===== LISTED ENTRIES =====

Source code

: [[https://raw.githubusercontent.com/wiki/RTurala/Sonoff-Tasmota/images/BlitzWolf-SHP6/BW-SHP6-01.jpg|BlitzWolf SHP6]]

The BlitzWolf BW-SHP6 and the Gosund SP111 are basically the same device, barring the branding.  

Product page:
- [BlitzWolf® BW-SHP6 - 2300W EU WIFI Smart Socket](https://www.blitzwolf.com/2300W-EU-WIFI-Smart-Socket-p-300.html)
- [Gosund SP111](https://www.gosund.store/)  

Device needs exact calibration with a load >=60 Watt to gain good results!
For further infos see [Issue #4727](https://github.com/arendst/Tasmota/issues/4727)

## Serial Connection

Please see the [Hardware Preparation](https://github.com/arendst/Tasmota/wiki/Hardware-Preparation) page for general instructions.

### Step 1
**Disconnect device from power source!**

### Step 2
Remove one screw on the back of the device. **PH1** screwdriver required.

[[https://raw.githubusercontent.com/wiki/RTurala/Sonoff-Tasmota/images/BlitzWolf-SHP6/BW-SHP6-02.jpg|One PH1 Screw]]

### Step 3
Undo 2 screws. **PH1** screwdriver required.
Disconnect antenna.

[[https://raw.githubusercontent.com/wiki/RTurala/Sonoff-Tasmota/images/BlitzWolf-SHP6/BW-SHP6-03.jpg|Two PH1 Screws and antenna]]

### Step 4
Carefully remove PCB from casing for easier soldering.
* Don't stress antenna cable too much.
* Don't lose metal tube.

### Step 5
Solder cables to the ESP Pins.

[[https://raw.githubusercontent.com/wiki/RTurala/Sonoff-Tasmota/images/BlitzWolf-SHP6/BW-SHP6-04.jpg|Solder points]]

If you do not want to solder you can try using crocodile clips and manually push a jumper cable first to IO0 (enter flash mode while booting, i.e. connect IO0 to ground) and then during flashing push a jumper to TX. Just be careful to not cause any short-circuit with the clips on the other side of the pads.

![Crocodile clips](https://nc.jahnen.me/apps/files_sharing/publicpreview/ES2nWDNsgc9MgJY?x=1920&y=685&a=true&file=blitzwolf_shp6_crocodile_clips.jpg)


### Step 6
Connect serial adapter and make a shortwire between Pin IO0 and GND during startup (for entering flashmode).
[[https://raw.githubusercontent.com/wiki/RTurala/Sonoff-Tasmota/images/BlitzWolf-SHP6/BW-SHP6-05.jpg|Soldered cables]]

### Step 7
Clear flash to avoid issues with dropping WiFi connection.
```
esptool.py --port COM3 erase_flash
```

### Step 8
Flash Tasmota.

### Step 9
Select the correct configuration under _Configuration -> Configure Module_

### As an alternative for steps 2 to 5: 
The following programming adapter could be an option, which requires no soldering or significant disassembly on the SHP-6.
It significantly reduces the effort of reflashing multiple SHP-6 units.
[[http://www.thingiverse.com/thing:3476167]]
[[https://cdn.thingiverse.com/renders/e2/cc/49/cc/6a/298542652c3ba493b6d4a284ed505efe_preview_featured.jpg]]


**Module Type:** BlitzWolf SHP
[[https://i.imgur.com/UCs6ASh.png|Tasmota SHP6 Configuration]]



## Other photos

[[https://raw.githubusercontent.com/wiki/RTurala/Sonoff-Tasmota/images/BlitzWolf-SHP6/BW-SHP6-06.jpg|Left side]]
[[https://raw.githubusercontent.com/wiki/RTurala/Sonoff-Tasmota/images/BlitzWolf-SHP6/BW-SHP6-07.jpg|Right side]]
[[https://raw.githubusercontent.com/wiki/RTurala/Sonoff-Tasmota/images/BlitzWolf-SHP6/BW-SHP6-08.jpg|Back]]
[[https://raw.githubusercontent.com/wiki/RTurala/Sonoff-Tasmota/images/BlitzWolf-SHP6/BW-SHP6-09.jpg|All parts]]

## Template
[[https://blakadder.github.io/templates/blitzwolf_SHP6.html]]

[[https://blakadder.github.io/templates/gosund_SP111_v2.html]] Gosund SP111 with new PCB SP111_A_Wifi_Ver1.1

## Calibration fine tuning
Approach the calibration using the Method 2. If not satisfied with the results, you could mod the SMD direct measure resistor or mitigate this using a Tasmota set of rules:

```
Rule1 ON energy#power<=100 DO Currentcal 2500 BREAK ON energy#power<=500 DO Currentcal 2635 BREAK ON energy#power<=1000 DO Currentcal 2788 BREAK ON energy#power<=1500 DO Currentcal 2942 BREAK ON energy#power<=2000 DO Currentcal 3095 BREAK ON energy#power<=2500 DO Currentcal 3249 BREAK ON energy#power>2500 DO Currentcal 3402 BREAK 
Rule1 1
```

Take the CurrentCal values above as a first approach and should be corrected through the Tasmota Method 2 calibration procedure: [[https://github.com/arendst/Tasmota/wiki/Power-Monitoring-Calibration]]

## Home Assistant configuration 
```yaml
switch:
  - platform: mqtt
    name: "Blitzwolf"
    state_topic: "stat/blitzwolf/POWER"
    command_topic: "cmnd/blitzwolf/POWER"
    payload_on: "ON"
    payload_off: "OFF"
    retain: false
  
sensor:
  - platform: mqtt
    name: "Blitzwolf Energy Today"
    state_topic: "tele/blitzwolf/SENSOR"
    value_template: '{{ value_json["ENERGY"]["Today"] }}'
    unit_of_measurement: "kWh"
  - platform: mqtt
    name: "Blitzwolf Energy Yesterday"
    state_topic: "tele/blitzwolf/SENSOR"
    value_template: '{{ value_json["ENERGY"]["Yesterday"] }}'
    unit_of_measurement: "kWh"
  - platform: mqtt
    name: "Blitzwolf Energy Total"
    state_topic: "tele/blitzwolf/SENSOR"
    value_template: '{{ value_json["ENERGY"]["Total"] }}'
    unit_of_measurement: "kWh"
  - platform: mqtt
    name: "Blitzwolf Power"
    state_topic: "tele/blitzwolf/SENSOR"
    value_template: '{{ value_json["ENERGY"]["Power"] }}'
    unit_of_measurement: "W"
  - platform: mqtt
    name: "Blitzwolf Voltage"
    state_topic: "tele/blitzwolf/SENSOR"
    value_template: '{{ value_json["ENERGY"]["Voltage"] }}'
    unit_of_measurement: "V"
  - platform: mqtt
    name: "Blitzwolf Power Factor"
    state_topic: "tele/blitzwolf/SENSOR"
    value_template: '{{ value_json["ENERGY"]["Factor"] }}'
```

=====

**ACTIVITY:** Return every line above where "using" appears.

**EXERCISE OUTPUT:**
If you do not want to solder you can try using crocodile clips and manually push a jumper cable first to IO0 (enter flash mode while booting, i.e. connect IO0 to ground) and then during flashing push a jumper to TX. Just be careful to not cause any short-circuit with the clips on the other side of the pads.
Approach the calibration using the Method 2. If not satisfied with the results, you could mod the SMD direct measure resistor or mitigate this using a Tasmota set of rules:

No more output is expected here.